Be Wary of Undue Optimism. Paul Craig Roberts. June 24, 2019.

Caitlin Johnstone, one of my favorite commentators whose columns I often repost, apparently has felt some pressure from some readers for a bit of optimism. She found it in the “underlying goodness” of Americans who must be deceived into war. If Americans were really bad, she says, they would not have to be deceived and manipulated into going to war. She concludes that the fact that they are deceived and manipulated means that it is not their fault. As Caitlin puts it, “We must be vigilant in directing our anger at the manipulators and not the manipulated. It’s always the conman’s fault, never the victim.” Thus does she absolve Americans for any responsibility for the massive crimes their country has committed against other peoples.

It is always more comfortable to blame others than ourselves. Before writing this column, Caitlin might have benefitted from recalling the old adage: “Fool me once, shame on you; fool me twice, shame on me.” 
... 
What Caitlin overlooks is that there is something desperately wrong with Americans that they can be consistently fooled again, and again, and again, and yet again, and never catch on. Their gullibility is especially difficult to comprehend in face of the 21st century’s concentrated dose of deceptions — 9/11, Afghanistan, Saddan Hussein’s weapons of mass destruction, Assad’s use of chemical weapons, Iranian nukes, Russian invasions, MH-17, the long list of lies about Gaddafi, the bombings of Pakistan, Maduro starving his own people – one deception rapidly following the other and never does a doubt arise in the good Americans’ minds.

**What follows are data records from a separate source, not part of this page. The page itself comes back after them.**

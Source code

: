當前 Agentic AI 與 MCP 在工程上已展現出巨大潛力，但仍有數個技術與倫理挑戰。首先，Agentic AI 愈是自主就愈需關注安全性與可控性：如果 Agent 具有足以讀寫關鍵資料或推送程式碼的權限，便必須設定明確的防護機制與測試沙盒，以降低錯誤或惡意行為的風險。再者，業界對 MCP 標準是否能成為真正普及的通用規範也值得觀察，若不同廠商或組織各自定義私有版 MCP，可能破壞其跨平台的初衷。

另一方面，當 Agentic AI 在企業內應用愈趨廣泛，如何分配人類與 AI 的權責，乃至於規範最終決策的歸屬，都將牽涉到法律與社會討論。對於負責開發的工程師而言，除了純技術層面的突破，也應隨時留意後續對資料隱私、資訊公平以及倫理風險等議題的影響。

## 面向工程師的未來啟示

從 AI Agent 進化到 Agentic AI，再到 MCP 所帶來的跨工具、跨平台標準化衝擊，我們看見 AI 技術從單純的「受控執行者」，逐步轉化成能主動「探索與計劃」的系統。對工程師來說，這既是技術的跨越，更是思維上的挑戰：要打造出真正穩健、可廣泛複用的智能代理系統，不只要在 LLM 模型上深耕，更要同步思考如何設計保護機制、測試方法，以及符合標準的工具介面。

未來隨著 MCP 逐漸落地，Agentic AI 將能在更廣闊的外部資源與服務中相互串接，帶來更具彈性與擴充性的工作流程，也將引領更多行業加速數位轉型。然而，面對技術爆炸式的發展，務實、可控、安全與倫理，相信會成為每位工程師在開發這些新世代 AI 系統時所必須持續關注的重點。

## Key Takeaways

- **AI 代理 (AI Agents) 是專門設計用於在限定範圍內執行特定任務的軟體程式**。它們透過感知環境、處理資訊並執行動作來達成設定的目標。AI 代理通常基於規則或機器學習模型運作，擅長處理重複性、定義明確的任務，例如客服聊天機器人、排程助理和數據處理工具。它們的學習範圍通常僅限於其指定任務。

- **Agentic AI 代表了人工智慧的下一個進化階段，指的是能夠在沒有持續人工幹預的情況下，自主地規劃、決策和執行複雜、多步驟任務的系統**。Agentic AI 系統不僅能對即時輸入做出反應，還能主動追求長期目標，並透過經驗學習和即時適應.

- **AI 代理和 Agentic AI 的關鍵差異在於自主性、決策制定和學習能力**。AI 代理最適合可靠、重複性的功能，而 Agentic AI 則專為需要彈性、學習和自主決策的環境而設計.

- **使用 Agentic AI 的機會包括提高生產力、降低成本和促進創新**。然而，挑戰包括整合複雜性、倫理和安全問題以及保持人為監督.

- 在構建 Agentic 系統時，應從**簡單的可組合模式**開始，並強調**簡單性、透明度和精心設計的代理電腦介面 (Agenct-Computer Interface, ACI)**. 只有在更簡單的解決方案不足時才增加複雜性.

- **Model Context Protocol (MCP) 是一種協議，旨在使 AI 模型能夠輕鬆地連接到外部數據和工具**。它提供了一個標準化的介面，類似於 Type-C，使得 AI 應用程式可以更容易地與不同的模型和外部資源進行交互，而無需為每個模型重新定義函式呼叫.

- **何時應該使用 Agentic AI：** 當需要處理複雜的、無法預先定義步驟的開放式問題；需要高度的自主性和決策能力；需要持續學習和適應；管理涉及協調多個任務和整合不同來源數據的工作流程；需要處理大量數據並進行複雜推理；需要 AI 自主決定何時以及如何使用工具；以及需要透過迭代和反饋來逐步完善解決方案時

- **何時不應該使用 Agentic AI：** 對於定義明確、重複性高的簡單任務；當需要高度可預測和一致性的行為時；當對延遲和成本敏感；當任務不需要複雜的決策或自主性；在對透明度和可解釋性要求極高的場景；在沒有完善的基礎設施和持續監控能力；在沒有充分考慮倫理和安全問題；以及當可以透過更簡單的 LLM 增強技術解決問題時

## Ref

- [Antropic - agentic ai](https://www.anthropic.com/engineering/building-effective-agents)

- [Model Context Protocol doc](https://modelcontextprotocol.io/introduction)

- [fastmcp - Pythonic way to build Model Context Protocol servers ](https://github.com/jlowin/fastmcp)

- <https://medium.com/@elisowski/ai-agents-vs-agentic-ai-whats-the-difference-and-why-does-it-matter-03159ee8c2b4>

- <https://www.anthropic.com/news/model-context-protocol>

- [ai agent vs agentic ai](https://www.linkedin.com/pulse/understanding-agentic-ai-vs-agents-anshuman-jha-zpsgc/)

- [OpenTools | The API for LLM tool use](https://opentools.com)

Before accusing me of being a male chauvinist for “attacking a woman,” rest assured that Caitlin can take care of herself.


MW: You may have a point, PCR, that Americans are too naive and credulous... but CJ did not "overlook" the fact that Americans get fooled time and again... she assigned blame to the manipulators, rather than the manipulated. I, too, like you, get seriously discouraged and annoyed that the manipulated are so susceptible to the manipulations. But as CJ has pointed out time and again, the propaganda-ists have been working on their propaganda for over a century now, and have refined their methods and tools. And tech, as foreseen by Bradbury and Huxley and Orwell, has made their jobs easier over time as well.

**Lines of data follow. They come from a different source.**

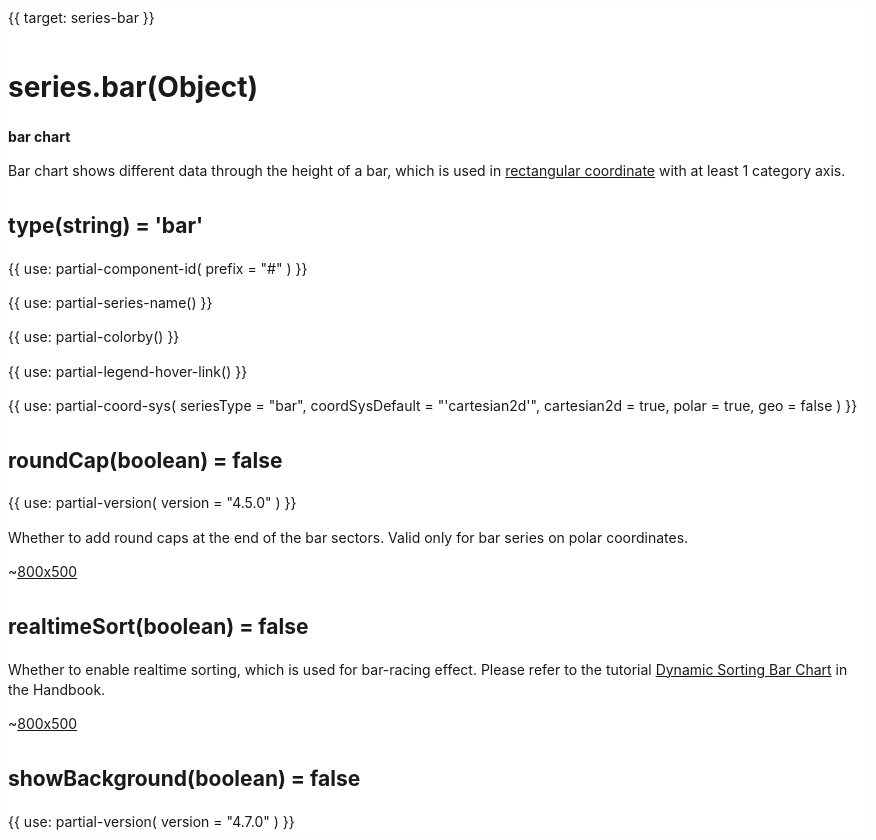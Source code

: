 
{{ target: series-bar }}

# series.bar(Object)

**bar chart**

Bar chart shows different data through the height of a bar, which is used in [rectangular coordinate](~grid) with at least 1 category axis.

## type(string) = 'bar'

{{ use: partial-component-id(
    prefix = "#"
) }}

{{ use: partial-series-name() }}

{{ use: partial-colorby() }}

{{ use: partial-legend-hover-link() }}

{{ use: partial-coord-sys(
    seriesType = "bar",
    coordSysDefault = "'cartesian2d'",
    cartesian2d = true,
    polar = true,
    geo = false
) }}

## roundCap(boolean) = false

<ExampleUIControlBoolean default="${defaultRoundCap|default(false)}" />

{{ use: partial-version(
    version = "4.5.0"
) }}

<ExampleUIControlBoolean clean="true" />

Whether to add round caps at the end of the bar sectors. Valid only for bar series on polar coordinates.

~[800x500](${galleryViewPath}polar-roundCap&reset=1&edit=1)

## realtimeSort(boolean) = false

Whether to enable realtime sorting, which is used for bar-racing effect. Please refer to the tutorial [Dynamic Sorting Bar Chart](${handbookPath}how-to/chart-types/bar/bar-race/) in the Handbook.

~[800x500](${galleryViewPath}bar-race-country&reset=1&edit=1)

## showBackground(boolean) = false

{{ use: partial-version(
    version = "4.7.0"
) }}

What I have come to recognize, and grudgingly accept, is that we are all wired differently in many ways: not just from height and shoe size to hair or eye color but in the ways we think and learn. As Tom Murphy pointed out 4 years ago on his excellent (and sadly seemingly dormant) site Do The Math, much of humanity is Programmed to Ignore.

Reinforced Resignation
As stated at the beginning, my impetus for all the Do the Math work was to lay out a rational, quantitative foundation for why we should not take future growth/wealth/happiness for granted. We could really blow this thing. Our best hope, as I saw it, was to get people to acknowledge and accept the threat and thereby endeavor to make it go away. As with any 12-step program, admitting that there is a problem is step one. 
Failure to acknowledge what, to me, is a wholly plausible set of major concerns triggers a strong reaction on my part. How can we mitigate what we don’t acknowledge? Failure to acknowledge the risk serves only to solidify the likelihood of the risk, in my mind. 
Perversely, calling me wrong outright probably makes me more right. Saying I might be wrong, or even that I am probably wrong while admitting some chance of my being on target and acknowledging the enormity if so is just fine by me. 
This personality analysis helps me understand the scope of the challenge. It mostly serves to reinforce my concern. It seems we have a built-in impediment to preventive mitigation for unprecedented crises. At some level, it just makes me feel resigned: no hope in politicians, now no hope in human nature. 
But as a cerebral type, it gives me some satisfaction to have insight into how and why we may fail. If the world falls apart before I die, at least I’ll have some inkling as to what’s going on, and won’t be as psychologically shattered by the affair. But I’ll be one of a pitifully small number, I’m afraid.